→ Work instruction: Please show all lines of the records that include "doivent".

→ Data to examine:
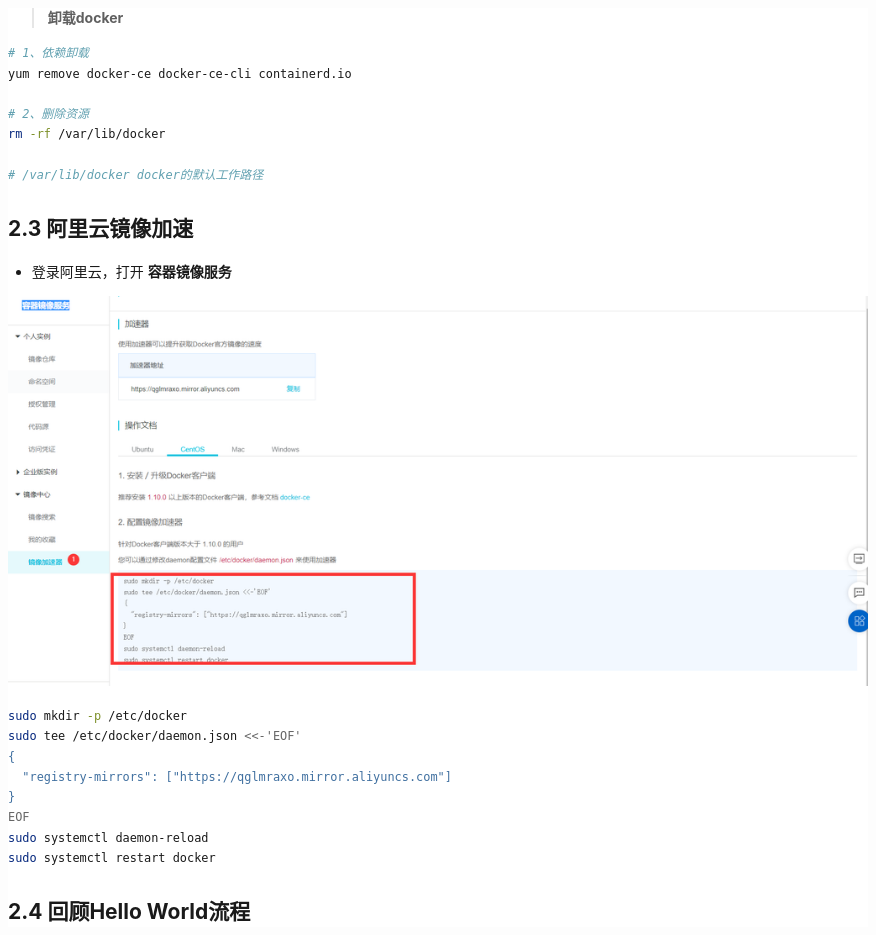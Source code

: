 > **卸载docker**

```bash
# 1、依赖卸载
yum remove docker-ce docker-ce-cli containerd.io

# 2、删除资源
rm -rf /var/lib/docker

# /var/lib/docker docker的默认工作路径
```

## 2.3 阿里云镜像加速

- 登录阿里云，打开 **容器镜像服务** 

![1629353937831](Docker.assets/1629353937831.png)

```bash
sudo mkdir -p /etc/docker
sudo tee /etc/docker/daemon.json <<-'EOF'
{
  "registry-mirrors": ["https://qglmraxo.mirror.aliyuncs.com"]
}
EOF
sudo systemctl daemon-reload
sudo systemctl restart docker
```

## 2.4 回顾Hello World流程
* * *
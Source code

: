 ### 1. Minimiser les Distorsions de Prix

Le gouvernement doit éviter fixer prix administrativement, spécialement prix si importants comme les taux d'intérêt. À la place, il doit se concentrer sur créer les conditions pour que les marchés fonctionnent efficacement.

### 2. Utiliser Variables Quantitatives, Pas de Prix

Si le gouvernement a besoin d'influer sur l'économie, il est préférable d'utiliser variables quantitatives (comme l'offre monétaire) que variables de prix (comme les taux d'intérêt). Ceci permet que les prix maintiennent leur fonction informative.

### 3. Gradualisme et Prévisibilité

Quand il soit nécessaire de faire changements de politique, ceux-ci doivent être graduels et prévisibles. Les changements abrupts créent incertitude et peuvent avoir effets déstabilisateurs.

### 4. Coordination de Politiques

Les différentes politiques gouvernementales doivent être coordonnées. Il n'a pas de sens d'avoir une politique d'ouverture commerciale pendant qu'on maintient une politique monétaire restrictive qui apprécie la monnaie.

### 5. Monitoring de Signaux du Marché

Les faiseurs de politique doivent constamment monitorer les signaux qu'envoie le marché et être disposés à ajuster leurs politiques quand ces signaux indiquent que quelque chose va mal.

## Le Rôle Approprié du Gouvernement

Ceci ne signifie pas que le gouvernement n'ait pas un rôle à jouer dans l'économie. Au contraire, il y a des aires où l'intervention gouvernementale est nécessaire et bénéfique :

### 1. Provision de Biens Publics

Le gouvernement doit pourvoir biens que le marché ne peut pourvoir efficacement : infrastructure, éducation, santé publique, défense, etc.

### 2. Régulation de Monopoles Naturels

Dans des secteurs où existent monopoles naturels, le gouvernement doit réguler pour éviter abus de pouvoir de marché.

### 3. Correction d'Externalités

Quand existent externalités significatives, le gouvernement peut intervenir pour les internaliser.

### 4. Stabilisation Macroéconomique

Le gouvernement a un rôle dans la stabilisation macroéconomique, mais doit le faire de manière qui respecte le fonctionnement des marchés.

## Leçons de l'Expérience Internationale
---
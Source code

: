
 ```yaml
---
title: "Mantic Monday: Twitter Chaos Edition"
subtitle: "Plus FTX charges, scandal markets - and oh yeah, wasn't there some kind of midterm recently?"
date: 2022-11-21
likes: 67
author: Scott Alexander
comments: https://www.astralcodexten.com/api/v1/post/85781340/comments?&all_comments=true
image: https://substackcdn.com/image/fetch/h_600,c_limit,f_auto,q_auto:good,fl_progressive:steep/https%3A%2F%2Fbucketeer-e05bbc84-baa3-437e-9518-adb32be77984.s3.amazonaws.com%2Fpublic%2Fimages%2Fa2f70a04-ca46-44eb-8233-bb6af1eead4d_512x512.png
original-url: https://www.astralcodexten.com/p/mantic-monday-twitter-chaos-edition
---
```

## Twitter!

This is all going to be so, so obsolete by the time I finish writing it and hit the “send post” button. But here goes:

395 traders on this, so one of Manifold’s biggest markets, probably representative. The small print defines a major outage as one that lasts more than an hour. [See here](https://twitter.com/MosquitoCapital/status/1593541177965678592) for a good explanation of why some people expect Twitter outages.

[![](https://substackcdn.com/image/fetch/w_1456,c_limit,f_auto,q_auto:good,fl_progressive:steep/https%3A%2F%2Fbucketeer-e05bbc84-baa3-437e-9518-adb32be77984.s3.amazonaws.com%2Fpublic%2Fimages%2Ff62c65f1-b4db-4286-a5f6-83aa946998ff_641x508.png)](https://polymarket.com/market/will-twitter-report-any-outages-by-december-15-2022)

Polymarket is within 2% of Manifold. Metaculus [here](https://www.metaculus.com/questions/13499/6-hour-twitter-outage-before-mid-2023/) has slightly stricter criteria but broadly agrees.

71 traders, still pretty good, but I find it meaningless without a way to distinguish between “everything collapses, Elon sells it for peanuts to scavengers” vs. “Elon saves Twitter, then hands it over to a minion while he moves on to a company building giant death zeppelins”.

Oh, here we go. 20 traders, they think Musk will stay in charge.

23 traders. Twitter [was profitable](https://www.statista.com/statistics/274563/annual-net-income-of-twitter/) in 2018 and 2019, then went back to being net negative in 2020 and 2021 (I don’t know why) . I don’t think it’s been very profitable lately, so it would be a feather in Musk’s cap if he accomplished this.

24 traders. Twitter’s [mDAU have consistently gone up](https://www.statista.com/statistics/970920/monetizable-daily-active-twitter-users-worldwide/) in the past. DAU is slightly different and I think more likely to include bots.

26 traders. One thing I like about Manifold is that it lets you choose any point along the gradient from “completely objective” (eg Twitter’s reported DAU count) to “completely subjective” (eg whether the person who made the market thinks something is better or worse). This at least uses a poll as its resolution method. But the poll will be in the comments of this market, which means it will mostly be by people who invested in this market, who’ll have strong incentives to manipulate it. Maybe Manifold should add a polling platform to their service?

→ Result:
Quand il soit nécessaire de faire changements de politique, ceux-ci doivent être graduels et prévisibles. Les changements abrupts créent incertitude et peuvent avoir effets déstabilisateurs.
Les différentes politiques gouvernementales doivent être coordonnées. Il n'a pas de sens d'avoir une politique d'ouverture commerciale pendant qu'on maintient une politique monétaire restrictive qui apprécie la monnaie.
Les faiseurs de politique doivent constamment monitorer les signaux qu'envoie le marché et être disposés à ajuster leurs politiques quand ces signaux indiquent que quelque chose va mal.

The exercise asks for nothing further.